Global Core Banking Market Trends and Insights
Drivers Impact Analysis
| Driver | (~) % Impact on CAGR Forecast | Geographic Relevance | Impact Timeline |
|---|---|---|---|
| Open-API Regulations Accelerating Core Modernisation in Europe and APAC | +2.1% | Europe, Asia-Pacific, with spillover to North America | Medium term (2-4 years) |
| Real-time Payments (ISO 20022, FedNow) Driving Micro-services Adoption in North America | +1.8% | North America, Europe, Asia-Pacific | Short term (≤ 2 years) |
| Neobank Proliferation in Emerging Asia and LatAm Fuelling SaaS Core Demand | +1.5% | Asia-Pacific, Latin America | Medium term (2-4 years) |
| Mainframe End-of-Support (2027-29) Prompting Core Replacement in Tier-1 Banks | +1.3% | Global, with concentration in North America and Europe | Medium term (2-4 years) |
| Hyperscaler Migration Incentives (AWS, Azure) Lowering TCO for Cloud Cores | +1.2% | Global | Short term (≤ 2 years) |
| Expansion of Sharia-Compliant Banking in GCC Requiring Dedicated Core Modules | +0.7% | Middle East and Africa | Long term (≥ 4 years) |
| Source: Mordor Intelligence | |||
Open-API Regulations Accelerating Core Modernisation in Europe and APAC
Open-banking directives such as PSD2 in Europe and parallel frameworks in Singapore and Australia are compelling 80% of regional institutions to expose services through standardized APIs, pushing legacy cores toward obsolescence. [1] Basel Committee on Banking Supervision, “Report on Open Banking and Application Programming Interfaces,” bis.org Banks are prioritizing API-first replacements to capture ecosystem revenues, yet must also build governance frameworks to mitigate new liability risks around data sharing.

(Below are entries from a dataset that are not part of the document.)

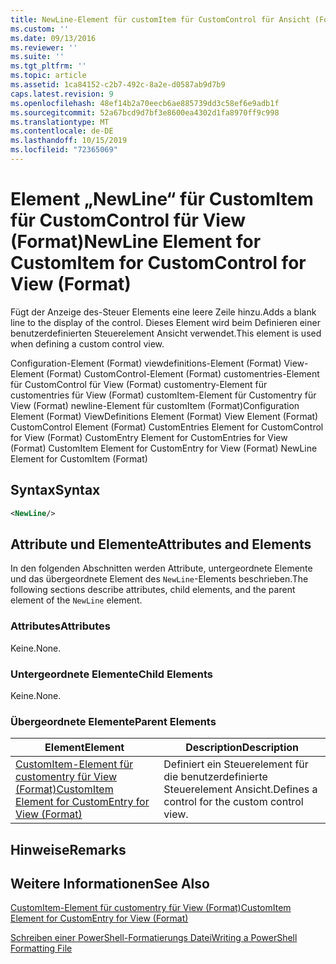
 ```yaml
---
title: NewLine-Element für customItem für CustomControl für Ansicht (Format) | Microsoft-Dokumentation
ms.custom: ''
ms.date: 09/13/2016
ms.reviewer: ''
ms.suite: ''
ms.tgt_pltfrm: ''
ms.topic: article
ms.assetid: 1ca84152-c2b7-492c-8a2e-d0587ab9d7b9
caps.latest.revision: 9
ms.openlocfilehash: 48ef14b2a70eecb6ae885739dd3c58ef6e9adb1f
ms.sourcegitcommit: 52a67bcd9d7bf3e8600ea4302d1fa8970ff9c998
ms.translationtype: MT
ms.contentlocale: de-DE
ms.lasthandoff: 10/15/2019
ms.locfileid: "72365069"
---
```

# <a name="newline-element-for-customitem-for-customcontrol-for-view-format"></a><span data-ttu-id="d72d0-102">Element „NewLine“ für CustomItem für CustomControl für View (Format)</span><span class="sxs-lookup"><span data-stu-id="d72d0-102">NewLine Element for CustomItem for CustomControl for View (Format)</span></span>

<span data-ttu-id="d72d0-103">Fügt der Anzeige des-Steuer Elements eine leere Zeile hinzu.</span><span class="sxs-lookup"><span data-stu-id="d72d0-103">Adds a blank line to the display of the control.</span></span> <span data-ttu-id="d72d0-104">Dieses Element wird beim Definieren einer benutzerdefinierten Steuerelement Ansicht verwendet.</span><span class="sxs-lookup"><span data-stu-id="d72d0-104">This element is used when defining a custom control view.</span></span>

<span data-ttu-id="d72d0-105">Configuration-Element (Format) viewdefinitions-Element (Format) View-Element (Format) CustomControl-Element (Format) customentries-Element für CustomControl für View (Format) customentry-Element für customentries für View (Format) customItem-Element für Customentry für View (Format) newline-Element für customItem (Format)</span><span class="sxs-lookup"><span data-stu-id="d72d0-105">Configuration Element (Format) ViewDefinitions Element (Format) View Element (Format) CustomControl Element (Format) CustomEntries Element for CustomControl for View (Format) CustomEntry Element for CustomEntries for View (Format) CustomItem Element for CustomEntry for View (Format) NewLine Element for CustomItem (Format)</span></span>

## <a name="syntax"></a><span data-ttu-id="d72d0-106">Syntax</span><span class="sxs-lookup"><span data-stu-id="d72d0-106">Syntax</span></span>

```xml
<NewLine/>
```

## <a name="attributes-and-elements"></a><span data-ttu-id="d72d0-107">Attribute und Elemente</span><span class="sxs-lookup"><span data-stu-id="d72d0-107">Attributes and Elements</span></span>

<span data-ttu-id="d72d0-108">In den folgenden Abschnitten werden Attribute, untergeordnete Elemente und das übergeordnete Element des `NewLine`-Elements beschrieben.</span><span class="sxs-lookup"><span data-stu-id="d72d0-108">The following sections describe attributes, child elements, and the parent element of the `NewLine` element.</span></span>

### <a name="attributes"></a><span data-ttu-id="d72d0-109">Attributes</span><span class="sxs-lookup"><span data-stu-id="d72d0-109">Attributes</span></span>

<span data-ttu-id="d72d0-110">Keine.</span><span class="sxs-lookup"><span data-stu-id="d72d0-110">None.</span></span>

### <a name="child-elements"></a><span data-ttu-id="d72d0-111">Untergeordnete Elemente</span><span class="sxs-lookup"><span data-stu-id="d72d0-111">Child Elements</span></span>

<span data-ttu-id="d72d0-112">Keine.</span><span class="sxs-lookup"><span data-stu-id="d72d0-112">None.</span></span>

### <a name="parent-elements"></a><span data-ttu-id="d72d0-113">Übergeordnete Elemente</span><span class="sxs-lookup"><span data-stu-id="d72d0-113">Parent Elements</span></span>

|<span data-ttu-id="d72d0-114">Element</span><span class="sxs-lookup"><span data-stu-id="d72d0-114">Element</span></span>|<span data-ttu-id="d72d0-115">Description</span><span class="sxs-lookup"><span data-stu-id="d72d0-115">Description</span></span>|
|-------------|-----------------|
|[<span data-ttu-id="d72d0-116">CustomItem-Element für customentry für View (Format)</span><span class="sxs-lookup"><span data-stu-id="d72d0-116">CustomItem Element for CustomEntry for View (Format)</span></span>](./customitem-element-for-customentry-for-customcontrol-for-view-format.md)|<span data-ttu-id="d72d0-117">Definiert ein Steuerelement für die benutzerdefinierte Steuerelement Ansicht.</span><span class="sxs-lookup"><span data-stu-id="d72d0-117">Defines a control for the custom control view.</span></span>|

## <a name="remarks"></a><span data-ttu-id="d72d0-118">Hinweise</span><span class="sxs-lookup"><span data-stu-id="d72d0-118">Remarks</span></span>

## <a name="see-also"></a><span data-ttu-id="d72d0-119">Weitere Informationen</span><span class="sxs-lookup"><span data-stu-id="d72d0-119">See Also</span></span>

[<span data-ttu-id="d72d0-120">CustomItem-Element für customentry für View (Format)</span><span class="sxs-lookup"><span data-stu-id="d72d0-120">CustomItem Element for CustomEntry for View (Format)</span></span>](./customitem-element-for-customentry-for-customcontrol-for-view-format.md)

[<span data-ttu-id="d72d0-121">Schreiben einer PowerShell-Formatierungs Datei</span><span class="sxs-lookup"><span data-stu-id="d72d0-121">Writing a PowerShell Formatting File</span></span>](./writing-a-powershell-formatting-file.md)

Real-Time Payments Driving Micro-services Adoption in North America
FedNow’s launch and raised transaction ceilings have encouraged 84% of US banks to predict a 23% rise in instant-payment volumes over three years, prompting investment in cores that process ISO 20022 messages 24/7. [2]RedCompass Labs, “RTP and FedNow Limit Increases Surge in Instant Payments,” thepaypers.com Componentized architectures enable faster feature rollouts, positioning innovators to monetize value-add payment services.
Neobank Proliferation in Emerging Asia and LatAm Fuelling SaaS Core Demand
Digital-only banks are scaling rapidly in markets with large unbanked populations. SaaS cores allow these entrants to sidestep heavy capex, and academic research shows efficiency gains accrue over time despite upfront costs. Regulators are monitoring systemic risk, but for vendors, the addressable customer base continues to widen.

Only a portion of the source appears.